In order to foster more detailed survey work and future research questions, we mark the birds on their legs with unique combinations of color bands and an aluminum band that is numbered. The numbered bands offer bird-in-hand ID if recapture data are collected through mist-netting on the islands, and the color combos offer field-friendly survey IDs with binoculars. This process needs to be rapid and low-impact on the birds, and each takes about 90 seconds from start to finish.
Image 5: Author (Memphis Zoo) bands a bridled white-eye with 3 colored bands. Together with the aluminum band placed on the bird’s right leg during a health assessment the first day of capture, these create a unique identification observable in the field. Health assessments were conducted on all birds by the MAC 2015 veterinary team: Deidre Fontenot, DVM, and Lydia Castro, Disney’s Animal Kingdom; and Kami Fox, DVM, Fort Wayne Children’s Zoo.
Image 6: Hannah Bailey (left top, Houston Zoo), keeps detailed records on band numbers and combos during banding and throughout daily care. The bands require a small “spoon” that spreads the tiny plastic ring apart to then slide on the leg of the bird. It can then be gently pinched to create a seamless ring. Each bird takes about a minute and a half to band, at which time a veterinarian can simultaneously assess disposition. Typically two other team members help catch up the birds to streamline the process.
Trees. I have always felt a deep and kindred reverence. The flame tree in particular here speaks to me, speaks to all. This year we have come later than our usual spring trip to time with calm seas, but we have also hit a peak in flame tree flowering. Their gracefully sloping branches, fire-tipped when in flower, have their own angular growth algorithm that resonates in the eye like a fractal. These trees, native to Madagascar, were first planted in the Marianas in the 1960’s and now inspire festivals, art, love, and faith here in the islands. Large jungle trees such as the banyan are believed by the native Chamorro of the Marianas to be inhabited by taotaomo’na, spirits of the ancient people of the islands.
Images 7 and 8: Old flame trees shading the remnants of a 1940’s Japanese Shinto shrine.
Image 9: A banyan tree in rarely trekked forest.
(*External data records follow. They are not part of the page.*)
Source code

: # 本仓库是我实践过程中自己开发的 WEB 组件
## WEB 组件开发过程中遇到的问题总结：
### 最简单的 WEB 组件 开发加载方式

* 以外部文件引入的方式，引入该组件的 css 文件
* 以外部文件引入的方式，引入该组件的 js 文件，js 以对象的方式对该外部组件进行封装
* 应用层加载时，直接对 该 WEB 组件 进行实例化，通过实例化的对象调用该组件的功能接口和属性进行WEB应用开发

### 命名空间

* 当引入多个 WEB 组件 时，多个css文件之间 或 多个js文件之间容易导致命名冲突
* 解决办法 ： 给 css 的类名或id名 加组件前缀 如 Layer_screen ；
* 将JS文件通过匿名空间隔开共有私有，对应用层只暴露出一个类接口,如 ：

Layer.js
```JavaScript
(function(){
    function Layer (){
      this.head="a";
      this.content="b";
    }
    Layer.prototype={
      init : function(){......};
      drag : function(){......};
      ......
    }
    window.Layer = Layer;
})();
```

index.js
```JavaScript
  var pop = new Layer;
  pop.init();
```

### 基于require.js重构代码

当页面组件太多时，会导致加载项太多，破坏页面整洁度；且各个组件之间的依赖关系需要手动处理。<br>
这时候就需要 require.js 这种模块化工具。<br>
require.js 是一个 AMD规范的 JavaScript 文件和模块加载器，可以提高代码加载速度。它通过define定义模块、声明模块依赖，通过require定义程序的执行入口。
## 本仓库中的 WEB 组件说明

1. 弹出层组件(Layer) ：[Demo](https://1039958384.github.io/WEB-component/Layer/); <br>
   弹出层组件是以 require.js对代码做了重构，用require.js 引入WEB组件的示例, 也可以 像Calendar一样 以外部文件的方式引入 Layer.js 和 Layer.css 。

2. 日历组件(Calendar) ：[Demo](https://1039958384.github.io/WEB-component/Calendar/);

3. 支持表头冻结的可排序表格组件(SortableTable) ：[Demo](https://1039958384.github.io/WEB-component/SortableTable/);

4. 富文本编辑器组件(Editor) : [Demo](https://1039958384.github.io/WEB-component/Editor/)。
Image 10: Coconut palms line many of the beaches in Tinian.
With this delay in boat departure, the beach beckoned between net repairs and wild fly and papaya collection for the birds. Astounding to the senses, the reef calms oncoming waves into gently lapping rhythms, while the fish inhabiting the corals challenge the visible color spectrum. I borrowed an old snorkel and mismatched goggles, pinched my nose shut with my fingers, and floated into another world.
Image 11: Taga Beach, Tinian, CNMI.
Image 12: The only traffic in town is this beach pileup for the best siesta spot.